K900838 is an FDA 510(k) clearance for the TRANSVAGINAL TRANSDUCER ASSEMBLY. Classified as Transducer, Ultrasonic, Obstetric (product code HGL), Class II - Special Controls.

Submitted by Pie Medical Equipment B.V. (Maastricht, NL). The FDA issued a Cleared decision on May 23, 1990 after a review of 90 days - within the typical 510(k) review window.

This device falls under the Obstetrics & Gynecology FDA review panel, regulated under 21 CFR 884.2960 - the FDA obstetrics and gynecology device framework.
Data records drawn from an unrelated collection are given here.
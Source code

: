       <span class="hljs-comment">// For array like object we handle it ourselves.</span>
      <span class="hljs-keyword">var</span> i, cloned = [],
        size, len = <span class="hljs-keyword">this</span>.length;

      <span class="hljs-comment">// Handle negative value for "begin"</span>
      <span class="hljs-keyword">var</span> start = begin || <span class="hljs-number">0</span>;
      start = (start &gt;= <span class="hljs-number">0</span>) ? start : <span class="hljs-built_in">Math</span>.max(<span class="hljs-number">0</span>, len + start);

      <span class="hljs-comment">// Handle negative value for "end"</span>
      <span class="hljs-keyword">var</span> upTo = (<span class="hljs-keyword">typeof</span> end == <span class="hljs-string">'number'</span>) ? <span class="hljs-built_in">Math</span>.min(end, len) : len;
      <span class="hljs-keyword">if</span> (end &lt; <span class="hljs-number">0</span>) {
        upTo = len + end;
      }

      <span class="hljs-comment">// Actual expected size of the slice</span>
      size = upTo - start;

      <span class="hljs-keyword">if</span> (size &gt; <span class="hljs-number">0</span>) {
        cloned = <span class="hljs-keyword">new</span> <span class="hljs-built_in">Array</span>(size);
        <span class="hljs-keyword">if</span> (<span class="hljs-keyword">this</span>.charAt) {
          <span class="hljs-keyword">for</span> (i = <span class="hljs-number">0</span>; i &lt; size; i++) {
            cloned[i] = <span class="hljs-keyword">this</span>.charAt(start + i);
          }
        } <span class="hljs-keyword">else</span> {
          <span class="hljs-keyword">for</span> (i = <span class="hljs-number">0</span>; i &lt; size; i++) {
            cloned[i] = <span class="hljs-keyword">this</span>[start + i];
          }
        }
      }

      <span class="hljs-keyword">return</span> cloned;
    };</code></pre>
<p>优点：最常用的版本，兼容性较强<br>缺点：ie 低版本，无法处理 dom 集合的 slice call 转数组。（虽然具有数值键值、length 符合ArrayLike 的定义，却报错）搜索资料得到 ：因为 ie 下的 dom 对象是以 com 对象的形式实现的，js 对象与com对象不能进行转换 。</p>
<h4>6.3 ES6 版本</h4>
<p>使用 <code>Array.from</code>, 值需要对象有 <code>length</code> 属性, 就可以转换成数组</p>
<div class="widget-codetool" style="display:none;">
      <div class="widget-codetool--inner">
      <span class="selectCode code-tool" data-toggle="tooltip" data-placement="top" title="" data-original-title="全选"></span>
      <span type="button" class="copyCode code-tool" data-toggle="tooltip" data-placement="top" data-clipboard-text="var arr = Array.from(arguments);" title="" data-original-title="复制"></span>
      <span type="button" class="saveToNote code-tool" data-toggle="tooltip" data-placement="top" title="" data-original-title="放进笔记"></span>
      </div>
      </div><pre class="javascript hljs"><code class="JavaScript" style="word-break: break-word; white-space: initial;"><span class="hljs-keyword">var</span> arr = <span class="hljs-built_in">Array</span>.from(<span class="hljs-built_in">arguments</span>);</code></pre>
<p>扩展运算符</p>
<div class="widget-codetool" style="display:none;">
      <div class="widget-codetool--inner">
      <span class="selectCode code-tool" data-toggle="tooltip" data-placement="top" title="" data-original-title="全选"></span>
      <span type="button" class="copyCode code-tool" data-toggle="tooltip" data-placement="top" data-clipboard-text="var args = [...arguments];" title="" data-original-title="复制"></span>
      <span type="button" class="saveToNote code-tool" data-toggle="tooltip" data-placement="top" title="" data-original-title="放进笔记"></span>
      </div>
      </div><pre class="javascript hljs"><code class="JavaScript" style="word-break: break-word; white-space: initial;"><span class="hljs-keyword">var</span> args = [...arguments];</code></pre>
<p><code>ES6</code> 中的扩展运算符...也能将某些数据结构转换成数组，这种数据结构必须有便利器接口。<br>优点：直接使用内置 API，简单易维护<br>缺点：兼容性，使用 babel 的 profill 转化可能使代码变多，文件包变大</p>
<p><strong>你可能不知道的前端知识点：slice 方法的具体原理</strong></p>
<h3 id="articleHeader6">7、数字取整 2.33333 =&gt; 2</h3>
The Traditional 510(k) pathway establishes clearance through substantial equivalence to a legally marketed predicate device, without requiring clinical trial data.

Device pattern: Standard predicate-based submission. Standard predicate reliance. This clearance follows a standard predicate-based equivalence path within the Obstetrics & Gynecology review framework, consistent with the majority of Class II 510(k) submissions.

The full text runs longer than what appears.